Paulus, menulis kepada jemaat Korintus sehubungan dengan pengumpulan dana seluruh Gereja untuk orang miskin di Yerusalem, menyatakan, “Hendaklah masing-masing orang memberikan menurut yang telah ia buat, jangan dengan sedih hati atau karena paksaan, sebab Allah mengasihi orang yang memberi dengan sukacita” (2 Kor 9:7).  Bagaimanapun, pengalaman telah menunjukkan kepada kita bahwa Allah tidak pernah dapat dikalahkan dalam kemurahan hati!

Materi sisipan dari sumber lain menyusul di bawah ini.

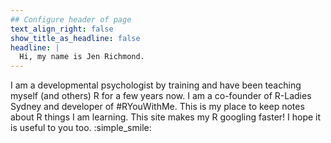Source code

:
 ```yaml
---
## Configure header of page
text_align_right: false
show_title_as_headline: false
headline: |
  Hi, my name is Jen Richmond. 
---
```


<!-- this is a subheadline -->
I am a developmental psychologist by training and have been teaching myself (and others) R for a few years now. I am a co-founder of R-Ladies Sydney and developer of #RYouWithMe. This is my place to keep notes about R things I am learning. This site makes my R googling faster! I hope it is useful to you too. :simple_smile:

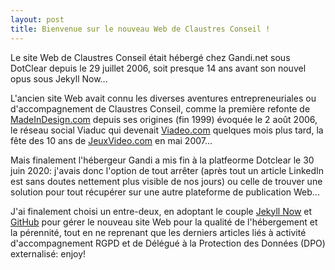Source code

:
 ```yaml
---
layout: post
title: Bienvenue sur le nouveau Web de Claustres Conseil !
---
```


Le site Web de Claustres Conseil était hébergé chez Gandi.net sous DotClear depuis le 29 juillet 2006, soit presque 14 ans avant son nouvel opus sous Jekyll Now...

L'ancien site Web avait connu les diverses aventures entrepreneuriales ou d'accompagnement de Claustres Conseil, comme la première refonte de [MadeInDesign.com](https://www.madeindesign.com) depuis ses origines (fin 1999) évoquée le 2 août 2006, le réseau social Viaduc qui devenait [Viadeo.com](https://www.viadeo.com) quelques mois plus tard, la fête des 10 ans de [JeuxVideo.com](https://www.jeuxvideo.com) en mai 2007...

Mais finalement l'hébergeur Gandi a mis fin à la platfeorme Dotclear le 30 juin 2020: j'avais donc l'option de tout arrêter (après tout un article LinkedIn est sans doutes nettement plus visible de nos jours) ou celle de trouver une solution pour tout récupérer sur une autre plateforme de publication Web...

J'ai finalement choisi un entre-deux, en adoptant le couple [Jekyll Now](https://github.com/barryclark/jekyll-now) et [GitHub](https://github.com/) pour gérer le nouveau site Web pour la qualité de l'hébergement et la pérennité, tout en ne reprenant que les derniers articles liés à activité d'accompagnement RGPD et de Délégué à la Protection des Données (DPO) externalisé: enjoy!
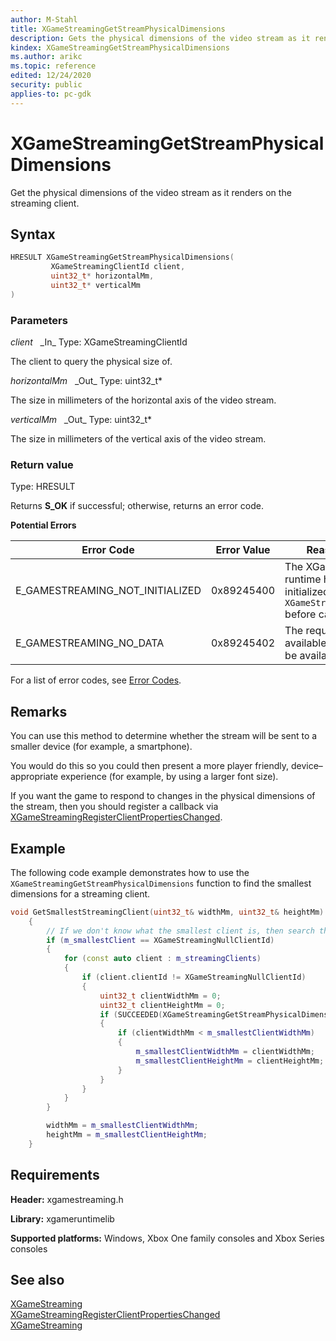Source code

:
 ```yaml
---
author: M-Stahl
title: XGameStreamingGetStreamPhysicalDimensions
description: Gets the physical dimensions of the video stream as it renders on the streaming client.
kindex: XGameStreamingGetStreamPhysicalDimensions
ms.author: arikc
ms.topic: reference
edited: 12/24/2020
security: public
applies-to: pc-gdk
---
```


# XGameStreamingGetStreamPhysicalDimensions

Get the physical dimensions of the video stream as it renders on the streaming client.

<a id="syntaxSection"></a>

## Syntax

```cpp
HRESULT XGameStreamingGetStreamPhysicalDimensions(
         XGameStreamingClientId client,
         uint32_t* horizontalMm,
         uint32_t* verticalMm
)
```

<a id="parametersSection"></a>

### Parameters

*client* &nbsp;&nbsp;\_In\_
Type: XGameStreamingClientId

The client to query the physical size of.

*horizontalMm* &nbsp;&nbsp;\_Out\_
Type: uint32_t\*

The size in millimeters of the horizontal axis of the video stream.

*verticalMm* &nbsp;&nbsp;\_Out\_
Type: uint32_t\*

The size in millimeters of the vertical axis of the video stream.

<a id="retvalSection"></a>

### Return value

Type: HRESULT

Returns **S_OK** if successful; otherwise, returns an error code.

**Potential Errors**

| Error Code | Error Value | Reason for Error |
| --- | --- | --- | 
| E_GAMESTREAMING_NOT_INITIALIZED | 0x89245400 | The XGameStreaming runtime has not been initialized. Call `XGameStreamingInitialize` before calling other APIs. |
| E_GAMESTREAMING_NO_DATA | 0x89245402 | The requested data is not available. The data may be available later. |

For a list of error codes, see [Error Codes](../../../errorcodes.md).

<a id="remarksSection"></a>

## Remarks

You can use this method to determine whether the stream will be sent to a smaller device (for example, a smartphone).

You would do this so you could then present a more player friendly, device&ndash;appropriate experience (for example, by using a larger font size).

If you want the game to respond to changes in the physical dimensions of the stream, then you should register a callback via [XGameStreamingRegisterClientPropertiesChanged](xgamestreamingregisterclientpropertieschanged.md).

<a id="exampleSection"></a>

## Example

The following code example demonstrates how to use the `XGameStreamingGetStreamPhysicalDimensions` function to find the smallest dimensions for a streaming client.

```cpp
void GetSmallestStreamingClient(uint32_t& widthMm, uint32_t& heightMm)
    {
        // If we don't know what the smallest client is, then search through them to find it
        if (m_smallestClient == XGameStreamingNullClientId)
        {
            for (const auto client : m_streamingClients)
            {
                if (client.clientId != XGameStreamingNullClientId)
                {
                    uint32_t clientWidthMm = 0;
                    uint32_t clientHeightMm = 0;
                    if (SUCCEEDED(XGameStreamingGetStreamPhysicalDimensions(client.clientId, &clientWidthMm, &clientHeightMm)))
                    {
                        if (clientWidthMm < m_smallestClientWidthMm)
                        {
                            m_smallestClientWidthMm = clientWidthMm;
                            m_smallestClientHeightMm = clientHeightMm;
                        }
                    }
                }
            }
        }

        widthMm = m_smallestClientWidthMm;
        heightMm = m_smallestClientHeightMm;
    }
```

<a id="requirementsSection"></a>

## Requirements

**Header:** xgamestreaming.h

**Library:** xgameruntimelib

**Supported platforms:** Windows, Xbox One family consoles and Xbox Series consoles

<a id="seealsoSection"></a>

## See also

[XGameStreaming](../xgamestreaming_members.md)  
[XGameStreamingRegisterClientPropertiesChanged](xgamestreamingregisterclientpropertieschanged.md)  
[XGameStreaming](../xgamestreaming_members.md#ClientProperties)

Kedua, marilah kita kendalikan keserakahan kita. Keserakahan kita mengambil berbagai bentuk dan rupa. Bagi sebagian orang, itu mungkin keinginan untuk mendapatkan persetujuan dan pujian dari orang lain. Bagi yang lain, itu adalah keinginan yang tidak terkendali untuk mendapatkan kekuasaan, kendali, atau ketenaran. Bagi yang lain lagi, keserakahan mengambil bentuk pemanjaan yang berlebihan dan berdosa dalam hal makan, minum, berjudi, narkoba, atau aktivitas seksual.

Keserakahan juga menjauhkan hidup kita dari Allah dan menjauhkan dari mengasihi dan melayani Dia dalam diri-Nya sendiri dan dalam diri orang lain. Karena keserakahan mengarahkan seluruh tenaga dan perhatian kita untuk memuaskan hawa nafsu, maka objek keserakahan akan menjadi tuhan-tuhan palsu kita, dan mereka akan melahap kita, kecuali kita dapat mengendalikannya, memperhatikan orang-orang yang membutuhkan di sekitar kita, dan dengan demikian menjadi kaya di hadapan Tuhan.